Evergreen Continuous Integration: Why We Reinvented The Wheel
We’ve all been there: you’re pitching a solution when one of your team members interjects, “let’s not reinvent the wheel, here.” Whether it’s based on fear or wisdom, the charge of reinventing the wheel is a death sentence for ideas. It typically isn’t worth the time and resources to implement a new version of an old, ubiquitous idea—though you’d never know that with all the different kinds of actual, literal wheels you use every day.
For most developers, continuous integration (CI)—the automated building and testing of new code pushed into your repository—is one of those never-reinvented wheels. You set up one of a few long-standing solutions like Travis or Jenkins, rejigger your test code to fit into that solution’s organizational model, and then avoid messing with it too much. Here at MongoDB, challenging this approach rewarded us incredibly.
Instead of working around an off-the-shelf solution that didn’t fit our needs, we wound up reinventing the wheel and built our own continuous integration system called Evergreen. It gives us a powerful, efficient infrastructure that lets us test changes quickly -- and keeps our engineers happy as well.
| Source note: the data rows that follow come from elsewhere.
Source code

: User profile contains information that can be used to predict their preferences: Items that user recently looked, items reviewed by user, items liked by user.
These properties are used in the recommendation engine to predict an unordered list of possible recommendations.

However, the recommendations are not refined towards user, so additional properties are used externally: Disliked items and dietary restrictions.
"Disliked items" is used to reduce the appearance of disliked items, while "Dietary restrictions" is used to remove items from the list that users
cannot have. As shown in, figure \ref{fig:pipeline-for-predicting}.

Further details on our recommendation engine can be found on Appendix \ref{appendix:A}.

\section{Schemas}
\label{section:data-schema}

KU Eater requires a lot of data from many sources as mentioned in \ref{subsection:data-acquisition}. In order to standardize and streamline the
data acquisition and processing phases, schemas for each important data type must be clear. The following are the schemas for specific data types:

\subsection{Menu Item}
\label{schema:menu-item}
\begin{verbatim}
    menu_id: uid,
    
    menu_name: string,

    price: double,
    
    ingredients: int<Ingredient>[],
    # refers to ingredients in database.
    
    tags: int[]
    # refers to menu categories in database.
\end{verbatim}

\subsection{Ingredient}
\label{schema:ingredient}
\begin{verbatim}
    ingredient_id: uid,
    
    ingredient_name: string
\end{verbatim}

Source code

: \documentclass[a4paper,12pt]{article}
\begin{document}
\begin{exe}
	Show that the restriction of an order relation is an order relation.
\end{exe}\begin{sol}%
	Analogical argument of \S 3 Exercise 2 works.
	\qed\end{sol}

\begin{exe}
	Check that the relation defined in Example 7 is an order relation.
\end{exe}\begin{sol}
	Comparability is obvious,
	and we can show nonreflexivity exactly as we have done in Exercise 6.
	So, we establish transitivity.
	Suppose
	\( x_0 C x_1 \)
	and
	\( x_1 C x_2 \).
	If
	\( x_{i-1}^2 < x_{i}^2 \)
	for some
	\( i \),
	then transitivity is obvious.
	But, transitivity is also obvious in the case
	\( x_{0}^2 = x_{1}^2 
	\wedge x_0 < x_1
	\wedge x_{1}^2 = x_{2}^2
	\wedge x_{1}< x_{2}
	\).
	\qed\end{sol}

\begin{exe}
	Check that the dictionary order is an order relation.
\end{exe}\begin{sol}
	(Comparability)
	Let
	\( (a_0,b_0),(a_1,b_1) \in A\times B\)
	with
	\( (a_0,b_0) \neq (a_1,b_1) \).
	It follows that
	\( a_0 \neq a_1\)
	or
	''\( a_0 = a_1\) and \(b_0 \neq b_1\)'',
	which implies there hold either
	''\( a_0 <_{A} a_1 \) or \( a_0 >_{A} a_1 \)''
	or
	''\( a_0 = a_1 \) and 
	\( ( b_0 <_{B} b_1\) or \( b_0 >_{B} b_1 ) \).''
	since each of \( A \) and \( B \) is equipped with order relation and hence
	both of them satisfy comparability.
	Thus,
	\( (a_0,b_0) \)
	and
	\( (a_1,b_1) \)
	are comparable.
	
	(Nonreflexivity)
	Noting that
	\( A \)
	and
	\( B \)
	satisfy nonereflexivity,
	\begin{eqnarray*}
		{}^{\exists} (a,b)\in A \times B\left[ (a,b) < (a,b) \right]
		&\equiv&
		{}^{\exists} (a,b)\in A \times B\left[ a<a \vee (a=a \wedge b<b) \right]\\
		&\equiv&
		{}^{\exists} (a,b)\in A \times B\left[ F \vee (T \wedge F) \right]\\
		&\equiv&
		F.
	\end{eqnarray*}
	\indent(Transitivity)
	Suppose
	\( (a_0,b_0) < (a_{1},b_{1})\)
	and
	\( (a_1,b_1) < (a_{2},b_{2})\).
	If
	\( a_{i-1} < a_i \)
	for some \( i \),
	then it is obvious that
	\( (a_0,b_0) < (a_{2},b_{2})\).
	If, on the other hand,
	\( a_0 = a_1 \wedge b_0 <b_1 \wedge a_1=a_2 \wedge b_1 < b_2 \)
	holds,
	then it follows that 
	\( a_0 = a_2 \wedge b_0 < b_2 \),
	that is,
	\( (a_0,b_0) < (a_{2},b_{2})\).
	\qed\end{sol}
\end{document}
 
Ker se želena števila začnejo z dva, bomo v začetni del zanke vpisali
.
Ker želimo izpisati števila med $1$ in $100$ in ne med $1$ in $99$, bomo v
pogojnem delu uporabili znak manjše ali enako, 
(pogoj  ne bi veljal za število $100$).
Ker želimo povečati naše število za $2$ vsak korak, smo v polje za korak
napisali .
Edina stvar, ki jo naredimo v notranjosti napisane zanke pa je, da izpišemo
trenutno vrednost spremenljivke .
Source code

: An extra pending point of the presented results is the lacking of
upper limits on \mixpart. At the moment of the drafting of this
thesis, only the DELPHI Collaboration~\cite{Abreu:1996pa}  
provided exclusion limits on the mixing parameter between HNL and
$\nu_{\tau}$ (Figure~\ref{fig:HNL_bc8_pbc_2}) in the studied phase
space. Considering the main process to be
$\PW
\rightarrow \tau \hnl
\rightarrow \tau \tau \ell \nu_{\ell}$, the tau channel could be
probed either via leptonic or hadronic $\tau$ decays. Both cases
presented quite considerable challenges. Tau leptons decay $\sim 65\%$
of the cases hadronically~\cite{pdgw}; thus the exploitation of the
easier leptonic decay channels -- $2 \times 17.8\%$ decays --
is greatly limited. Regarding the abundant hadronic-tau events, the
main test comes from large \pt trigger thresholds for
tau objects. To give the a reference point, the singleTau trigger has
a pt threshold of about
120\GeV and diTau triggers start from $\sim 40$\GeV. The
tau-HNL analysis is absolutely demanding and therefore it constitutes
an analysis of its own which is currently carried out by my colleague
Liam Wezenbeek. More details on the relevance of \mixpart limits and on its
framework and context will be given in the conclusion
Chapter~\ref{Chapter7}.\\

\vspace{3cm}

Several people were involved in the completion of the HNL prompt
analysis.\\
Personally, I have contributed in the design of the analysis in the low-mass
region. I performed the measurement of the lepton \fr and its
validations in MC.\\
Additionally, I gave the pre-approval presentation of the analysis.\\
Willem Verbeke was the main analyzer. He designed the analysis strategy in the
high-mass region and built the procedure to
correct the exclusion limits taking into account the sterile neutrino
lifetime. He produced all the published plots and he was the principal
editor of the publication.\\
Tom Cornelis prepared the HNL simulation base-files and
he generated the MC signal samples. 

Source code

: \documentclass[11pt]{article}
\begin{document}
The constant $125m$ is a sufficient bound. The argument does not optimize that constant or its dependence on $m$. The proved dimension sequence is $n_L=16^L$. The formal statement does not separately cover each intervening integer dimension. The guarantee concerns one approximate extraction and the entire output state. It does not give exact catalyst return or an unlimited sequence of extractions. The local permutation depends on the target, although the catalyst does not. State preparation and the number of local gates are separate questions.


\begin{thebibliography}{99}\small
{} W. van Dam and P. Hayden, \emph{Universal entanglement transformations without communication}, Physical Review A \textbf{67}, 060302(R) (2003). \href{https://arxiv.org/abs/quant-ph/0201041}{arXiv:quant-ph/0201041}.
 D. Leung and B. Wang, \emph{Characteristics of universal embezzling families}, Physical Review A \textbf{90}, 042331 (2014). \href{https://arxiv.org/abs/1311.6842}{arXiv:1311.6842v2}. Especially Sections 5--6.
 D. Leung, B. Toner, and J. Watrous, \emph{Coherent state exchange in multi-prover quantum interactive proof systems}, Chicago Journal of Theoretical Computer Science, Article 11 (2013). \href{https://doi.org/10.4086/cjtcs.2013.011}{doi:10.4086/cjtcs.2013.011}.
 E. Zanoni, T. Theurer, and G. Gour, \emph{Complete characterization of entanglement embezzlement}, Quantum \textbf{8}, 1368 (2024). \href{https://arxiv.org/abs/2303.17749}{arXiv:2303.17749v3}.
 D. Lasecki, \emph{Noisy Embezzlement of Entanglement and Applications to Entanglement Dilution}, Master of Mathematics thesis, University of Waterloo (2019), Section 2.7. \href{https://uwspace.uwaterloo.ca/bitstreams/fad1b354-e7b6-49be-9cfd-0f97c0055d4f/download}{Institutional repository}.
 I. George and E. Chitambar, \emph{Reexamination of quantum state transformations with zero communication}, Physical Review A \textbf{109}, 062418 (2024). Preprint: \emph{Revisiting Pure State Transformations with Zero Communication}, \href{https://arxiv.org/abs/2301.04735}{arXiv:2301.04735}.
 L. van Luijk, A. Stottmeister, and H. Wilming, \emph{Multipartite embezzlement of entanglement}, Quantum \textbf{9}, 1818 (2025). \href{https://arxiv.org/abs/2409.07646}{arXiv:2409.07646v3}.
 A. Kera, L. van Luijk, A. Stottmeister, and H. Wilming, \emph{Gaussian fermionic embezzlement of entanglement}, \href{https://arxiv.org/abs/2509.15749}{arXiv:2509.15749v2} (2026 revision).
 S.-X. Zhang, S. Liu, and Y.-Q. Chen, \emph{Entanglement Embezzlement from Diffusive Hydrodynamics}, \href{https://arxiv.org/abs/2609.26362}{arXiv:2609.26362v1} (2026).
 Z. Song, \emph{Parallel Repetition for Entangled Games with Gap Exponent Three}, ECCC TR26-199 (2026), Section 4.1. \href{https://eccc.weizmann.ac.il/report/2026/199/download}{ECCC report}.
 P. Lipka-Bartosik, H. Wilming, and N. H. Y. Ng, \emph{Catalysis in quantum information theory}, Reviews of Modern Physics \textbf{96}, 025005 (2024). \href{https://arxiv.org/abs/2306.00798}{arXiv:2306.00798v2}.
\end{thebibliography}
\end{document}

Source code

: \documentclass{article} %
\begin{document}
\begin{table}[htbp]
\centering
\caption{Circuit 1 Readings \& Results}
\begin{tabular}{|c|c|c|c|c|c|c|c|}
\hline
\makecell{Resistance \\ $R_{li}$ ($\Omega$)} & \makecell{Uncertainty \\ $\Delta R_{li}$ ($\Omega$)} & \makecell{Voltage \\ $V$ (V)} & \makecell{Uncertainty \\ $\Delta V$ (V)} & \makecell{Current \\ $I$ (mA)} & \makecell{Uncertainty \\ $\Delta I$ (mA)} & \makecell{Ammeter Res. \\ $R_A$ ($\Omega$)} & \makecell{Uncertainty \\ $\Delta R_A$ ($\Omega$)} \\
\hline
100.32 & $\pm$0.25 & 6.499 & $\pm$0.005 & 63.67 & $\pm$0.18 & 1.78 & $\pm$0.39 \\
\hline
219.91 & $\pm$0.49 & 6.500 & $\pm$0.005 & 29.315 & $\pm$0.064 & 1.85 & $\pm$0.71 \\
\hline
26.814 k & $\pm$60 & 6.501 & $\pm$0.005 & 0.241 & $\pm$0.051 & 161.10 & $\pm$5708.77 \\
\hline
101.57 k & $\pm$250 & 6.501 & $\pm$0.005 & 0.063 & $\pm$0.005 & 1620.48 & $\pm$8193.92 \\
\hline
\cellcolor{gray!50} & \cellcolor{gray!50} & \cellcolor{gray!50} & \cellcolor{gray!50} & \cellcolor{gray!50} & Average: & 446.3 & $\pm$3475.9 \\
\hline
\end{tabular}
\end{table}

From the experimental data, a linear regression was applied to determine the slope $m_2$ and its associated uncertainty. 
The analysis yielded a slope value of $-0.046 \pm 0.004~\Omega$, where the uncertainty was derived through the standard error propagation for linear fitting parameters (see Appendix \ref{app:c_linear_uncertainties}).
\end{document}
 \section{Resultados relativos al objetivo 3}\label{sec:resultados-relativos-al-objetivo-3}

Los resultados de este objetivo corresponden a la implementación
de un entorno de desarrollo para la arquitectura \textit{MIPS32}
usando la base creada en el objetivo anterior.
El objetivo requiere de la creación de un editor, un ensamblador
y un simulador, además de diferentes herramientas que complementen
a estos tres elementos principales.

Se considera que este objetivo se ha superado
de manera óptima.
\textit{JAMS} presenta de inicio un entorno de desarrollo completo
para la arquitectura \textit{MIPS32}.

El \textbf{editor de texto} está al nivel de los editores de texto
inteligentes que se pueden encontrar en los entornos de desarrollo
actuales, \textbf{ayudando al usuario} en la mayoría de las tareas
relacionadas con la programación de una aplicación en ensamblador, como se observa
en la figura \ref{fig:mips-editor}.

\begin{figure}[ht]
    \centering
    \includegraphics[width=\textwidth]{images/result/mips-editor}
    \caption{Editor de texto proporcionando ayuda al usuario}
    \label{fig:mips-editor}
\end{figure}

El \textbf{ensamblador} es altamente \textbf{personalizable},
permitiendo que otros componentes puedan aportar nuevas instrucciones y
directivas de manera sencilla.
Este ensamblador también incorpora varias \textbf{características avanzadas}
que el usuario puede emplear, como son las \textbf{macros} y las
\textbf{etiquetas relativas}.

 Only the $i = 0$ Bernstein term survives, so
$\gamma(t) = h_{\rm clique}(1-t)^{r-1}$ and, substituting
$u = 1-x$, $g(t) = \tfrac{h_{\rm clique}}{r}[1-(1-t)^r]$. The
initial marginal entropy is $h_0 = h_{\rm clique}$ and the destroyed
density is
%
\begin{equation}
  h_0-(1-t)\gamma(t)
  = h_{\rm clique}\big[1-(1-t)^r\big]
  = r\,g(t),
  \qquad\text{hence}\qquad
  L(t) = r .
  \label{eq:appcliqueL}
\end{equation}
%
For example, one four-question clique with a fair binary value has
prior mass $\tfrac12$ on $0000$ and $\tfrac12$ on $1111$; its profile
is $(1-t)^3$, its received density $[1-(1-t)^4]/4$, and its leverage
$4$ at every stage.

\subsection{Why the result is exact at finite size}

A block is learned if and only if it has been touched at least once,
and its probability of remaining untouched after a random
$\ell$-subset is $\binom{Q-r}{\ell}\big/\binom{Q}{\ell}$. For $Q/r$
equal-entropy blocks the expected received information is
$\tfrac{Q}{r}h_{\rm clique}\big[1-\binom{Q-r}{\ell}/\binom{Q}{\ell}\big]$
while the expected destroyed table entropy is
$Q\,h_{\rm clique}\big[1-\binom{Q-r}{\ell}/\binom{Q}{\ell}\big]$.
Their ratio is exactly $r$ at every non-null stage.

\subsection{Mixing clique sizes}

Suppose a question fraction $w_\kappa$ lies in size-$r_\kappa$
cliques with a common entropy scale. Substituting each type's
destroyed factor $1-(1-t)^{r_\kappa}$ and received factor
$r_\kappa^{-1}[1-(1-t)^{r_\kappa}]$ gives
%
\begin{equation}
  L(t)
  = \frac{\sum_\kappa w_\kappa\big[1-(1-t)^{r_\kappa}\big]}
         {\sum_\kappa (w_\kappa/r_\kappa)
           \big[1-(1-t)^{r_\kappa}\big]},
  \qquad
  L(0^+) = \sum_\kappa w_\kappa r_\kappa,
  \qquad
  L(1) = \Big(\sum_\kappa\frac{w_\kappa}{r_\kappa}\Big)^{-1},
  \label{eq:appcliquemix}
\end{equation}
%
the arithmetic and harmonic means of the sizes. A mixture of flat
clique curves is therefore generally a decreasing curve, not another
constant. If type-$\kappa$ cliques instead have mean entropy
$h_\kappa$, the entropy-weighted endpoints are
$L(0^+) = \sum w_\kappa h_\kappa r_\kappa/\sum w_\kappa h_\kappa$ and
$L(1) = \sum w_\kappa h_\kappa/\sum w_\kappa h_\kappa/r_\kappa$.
Our journey to creating Evergreen was born of necessity and stalked by uncertainty, but we don’t regret it. Reinventing the wheel allowed us to build a near-perfect CI tool for our use case, seriously evaluate powerful new technologies, and have a lot of fun doing it.
So how did we get here?
Like most tech companies, we make continuous integration a cornerstone of our development practices. Also like most tech companies, continuous integration has been a big headache for us -- in truth more of a throbbing migraine. Most CI users only need to test code on a single operating system, a single machine architecture, a single stack. At MongoDB, we need to ensure the codebase runs on many different operating system and architecture combinations (right now, we test on over 50 configurations). A rarer and tougher problem is: We have close to 20 hours of tests to run on each platform if we truly want to validate the correctness of a build. In my experience at other companies, even two hours to test a change would be an eternity. Today, in spite of those constraints, we are able to quickly get thorough feedback on the state of our codebase. We iterate aggressively and release with confidence.
It wasn’t always like this. In the early days of MongoDB, we relied on BuildBot as our CI system of choice. BuildBot was effective when our team consisted of a half dozen engineers and it allowed us to monitor the correctness of builds on multiple platforms at once. But as we hired more people, the flow of commits and new tests increased -- and the system started to buckle. BuildBot works by running tasks for a commit on a set group of buildslaves. If multiple commits come in while tests for a previous commit are running, the changes are queued up, and the next run could be testing multiple commits. That means whenever a test fails, you won’t necessarily know which commit caused it.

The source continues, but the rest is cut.